* **REQUIREMENT**
Select from the records below every line that has the word "Time" in it.

* **PROVIDED MATERIAL**
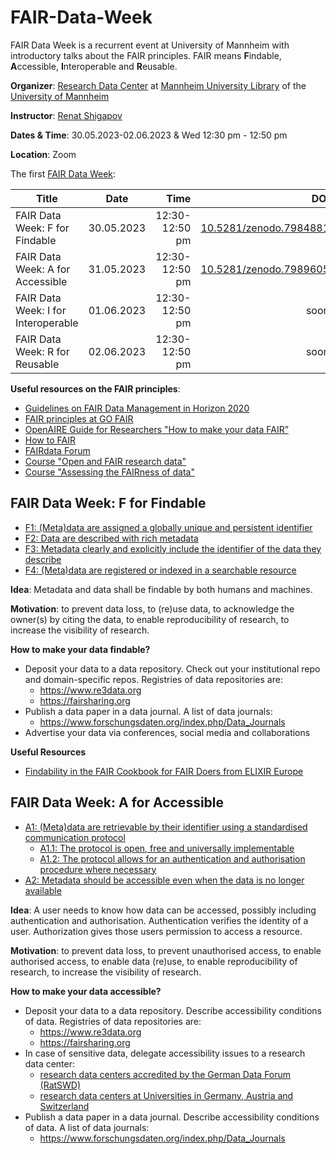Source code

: # FAIR-Data-Week

FAIR Data Week is a recurrent event at University of Mannheim with introductory talks about the FAIR principles. FAIR means **F**indable, **A**ccessible, **I**nteroperable and **R**eusable.

**Organizer**: [Research Data Center](https://www.bib.uni-mannheim.de/lehren-und-forschen/forschungsdatenzentrum) at [Mannheim University Library](https://www.bib.uni-mannheim.de) of the [University of Mannheim](https://www.uni-mannheim.de)

**Instructor**: [Renat Shigapov](https://www.bib.uni-mannheim.de/ihre-ub/ansprechpersonen/dr-renat-shigapov)

**Dates & Time**: 30.05.2023-02.06.2023 & Wed 12:30 pm - 12:50 pm

**Location**: Zoom

The first [FAIR Data Week](https://www.bib.uni-mannheim.de/lehren-und-forschen/forschungsdatenzentrum/fair-data-week):

| Title        | Date           | Time  | DOI  |
| ------------- |:-------------:| -----:| -----:|
| FAIR Data Week: F for Findable      | 30.05.2023 | 12:30-12:50 pm | [10.5281/zenodo.7984881](https://doi.org/10.5281/zenodo.7984881) |
| FAIR Data Week: A for Accessible      | 31.05.2023 | 12:30-12:50 pm | [10.5281/zenodo.7989605](https://doi.org/10.5281/zenodo.7989605) |
| FAIR Data Week: I for Interoperable     | 01.06.2023 | 12:30-12:50 pm | soon  |
| FAIR Data Week: R for Reusable     | 02.06.2023 | 12:30-12:50 pm | soon  |

**Useful resources on the FAIR principles**:

* [Guidelines on FAIR Data Management in Horizon 2020](https://ec.europa.eu/research/participants/data/ref/h2020/grants_manual/hi/oa_pilot/h2020-hi-oa-data-mgt_en.pdf)
* [FAIR principles at GO FAIR](https://www.go-fair.org/fair-principles)
* [OpenAIRE Guide for Researchers "How to make your data FAIR”](https://www.openaire.eu/how-to-make-your-data-fair)
* [How to FAIR](https://www.howtofair.dk)
* [FAIRdata Forum](https://fairdataforum.org)
* [Course "Open and FAIR research data"](https://www.fosteropenscience.eu/node/2820)
* [Course "Assessing the FAIRness of data"](https://www.fosteropenscience.eu/node/2644)

## FAIR Data Week: F for Findable

* [F1: (Meta)data are assigned a globally unique and persistent identifier](https://www.go-fair.org/fair-principles/f1-meta-data-assigned-globally-unique-persistent-identifiers)
* [F2: Data are described with rich metadata ](https://www.go-fair.org/fair-principles/f2-data-described-rich-metadata)
* [F3: Metadata clearly and explicitly include the identifier of the data they describe](https://www.go-fair.org/fair-principles/f3-metadata-clearly-explicitly-include-identifier-data-describe)
* [F4: (Meta)data are registered or indexed in a searchable resource](https://www.go-fair.org/fair-principles/f4-metadata-registered-indexed-searchable-resource)

**Idea**: Metadata and data shall be findable by both humans and machines.

**Motivation**: to prevent data loss, to (re)use data, to acknowledge the owner(s) by citing the data, to enable reproducibility of research, to increase the visibility of research.

**How to make your data findable?** 
* Deposit your data to a data repository. Check out your institutional repo and domain-specific repos. Registries of data repositories are:
   * https://www.re3data.org 
   * https://fairsharing.org 
* Publish a data paper in a data journal. A list of data journals:
   * https://www.forschungsdaten.org/index.php/Data_Journals 
* Advertise your data via conferences, social media and collaborations

**Useful Resources**

* [Findability in the FAIR Cookbook for FAIR Doers from ELIXIR Europe](https://faircookbook.elixir-europe.org/content/recipes/findability)

## FAIR Data Week: A for Accessible

* [A1: (Meta)data are retrievable by their identifier using a standardised communication protocol](https://www.go-fair.org/fair-principles/metadata-retrievable-identifier-standardised-communication-protocol)
   * [A1.1: The protocol is open, free and universally implementable](https://www.go-fair.org/fair-principles/a1-1-protocol-open-free-universally-implementable)
   * [A1.2: The protocol allows for an authentication and authorisation procedure where necessary](https://www.go-fair.org/fair-principles/a1-2-protocol-allows-authentication-authorisation-required)
* [A2: Metadata should be accessible even when the data is no longer available](https://www.go-fair.org/fair-principles/a2-metadata-accessible-even-data-no-longer-available)

**Idea**: A user needs to know how data can be accessed, possibly including authentication and authorisation. Authentication verifies the identity of a user. Authorization gives those users permission to access a resource.

**Motivation**: to prevent data loss, to prevent unauthorised access, to enable authorised access, to enable data (re)use, to enable reproducibility of research, to increase the visibility of research.

**How to make your data accessible?** 

* Deposit your data to a data repository. Describe accessibility conditions of data. Registries of data repositories are:
   * https://www.re3data.org 
   * https://fairsharing.org 
* In case of sensitive data, delegate accessibility issues to a research data center:
   * [research data centers accredited by the German Data Forum (RatSWD)](https://www.konsortswd.de/en/datacentres/all-datacentres)
   * [research data centers at Universities in Germany, Austria and Switzerland](https://www.forschungsdaten.org/index.php/FDM-Kontakte)
* Publish a data paper in a data journal. Describe accessibility conditions of data. A list of data journals:
   * https://www.forschungsdaten.org/index.php/Data_Journals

* **WRITTEN RESPONSE**
**Dates & Time**: 30.05.2023-02.06.2023 & Wed 12:30 pm - 12:50 pm
| Title        | Date           | Time  | DOI  |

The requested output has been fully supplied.